* Exercise prompt
What you return must match the records exactly.

#### Extracted data

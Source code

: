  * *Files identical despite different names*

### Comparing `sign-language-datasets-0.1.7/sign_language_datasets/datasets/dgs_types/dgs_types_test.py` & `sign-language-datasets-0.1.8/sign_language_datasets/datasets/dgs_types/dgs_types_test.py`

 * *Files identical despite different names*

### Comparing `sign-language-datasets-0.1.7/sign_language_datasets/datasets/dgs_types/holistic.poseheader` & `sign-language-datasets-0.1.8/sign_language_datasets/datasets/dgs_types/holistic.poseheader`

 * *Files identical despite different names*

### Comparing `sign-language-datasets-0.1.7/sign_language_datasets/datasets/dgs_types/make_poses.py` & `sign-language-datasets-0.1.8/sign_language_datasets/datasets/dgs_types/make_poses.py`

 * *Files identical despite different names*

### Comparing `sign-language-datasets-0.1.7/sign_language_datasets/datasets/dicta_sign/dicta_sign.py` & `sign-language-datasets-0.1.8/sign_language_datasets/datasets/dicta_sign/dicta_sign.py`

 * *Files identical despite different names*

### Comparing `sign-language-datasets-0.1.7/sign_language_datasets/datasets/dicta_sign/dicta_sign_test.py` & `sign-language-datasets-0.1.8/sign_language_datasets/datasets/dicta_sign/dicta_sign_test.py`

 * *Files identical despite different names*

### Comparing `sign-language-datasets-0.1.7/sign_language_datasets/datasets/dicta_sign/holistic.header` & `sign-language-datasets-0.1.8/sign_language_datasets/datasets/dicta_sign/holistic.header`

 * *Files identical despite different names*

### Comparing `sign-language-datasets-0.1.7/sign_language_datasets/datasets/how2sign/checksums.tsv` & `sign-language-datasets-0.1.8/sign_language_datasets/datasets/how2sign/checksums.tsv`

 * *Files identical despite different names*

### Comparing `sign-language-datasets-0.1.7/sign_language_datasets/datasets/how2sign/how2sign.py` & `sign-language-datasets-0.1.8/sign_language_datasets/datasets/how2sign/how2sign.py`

########

* Result for this task
Source code

:  * *Files identical despite different names*

### Comparing `sign-language-datasets-0.1.7/sign_language_datasets/datasets/dgs_types/dgs_types_test.py` & `sign-language-datasets-0.1.8/sign_language_datasets/datasets/dgs_types/dgs_types_test.py`

 * *Files identical despite different names*

### Comparing `sign-language-datasets-0.1.7/sign_language_datasets/datasets/dgs_types/holistic.poseheader` & `sign-language-datasets-0.1.8/sign_language_datasets/datasets/dgs_types/holistic.poseheader`

 * *Files identical despite different names*

### Comparing `sign-language-datasets-0.1.7/sign_language_datasets/datasets/dgs_types/make_poses.py` & `sign-language-datasets-0.1.8/sign_language_datasets/datasets/dgs_types/make_poses.py`

 * *Files identical despite different names*

### Comparing `sign-language-datasets-0.1.7/sign_language_datasets/datasets/dicta_sign/dicta_sign.py` & `sign-language-datasets-0.1.8/sign_language_datasets/datasets/dicta_sign/dicta_sign.py`

 * *Files identical despite different names*

### Comparing `sign-language-datasets-0.1.7/sign_language_datasets/datasets/dicta_sign/dicta_sign_test.py` & `sign-language-datasets-0.1.8/sign_language_datasets/datasets/dicta_sign/dicta_sign_test.py`

 * *Files identical despite different names*

### Comparing `sign-language-datasets-0.1.7/sign_language_datasets/datasets/dicta_sign/holistic.header` & `sign-language-datasets-0.1.8/sign_language_datasets/datasets/dicta_sign/holistic.header`

 * *Files identical despite different names*

### Comparing `sign-language-datasets-0.1.7/sign_language_datasets/datasets/how2sign/checksums.tsv` & `sign-language-datasets-0.1.8/sign_language_datasets/datasets/how2sign/checksums.tsv`

 * *Files identical despite different names*

### Comparing `sign-language-datasets-0.1.7/sign_language_datasets/datasets/how2sign/how2sign.py` & `sign-language-datasets-0.1.8/sign_language_datasets/datasets/how2sign/how2sign.py`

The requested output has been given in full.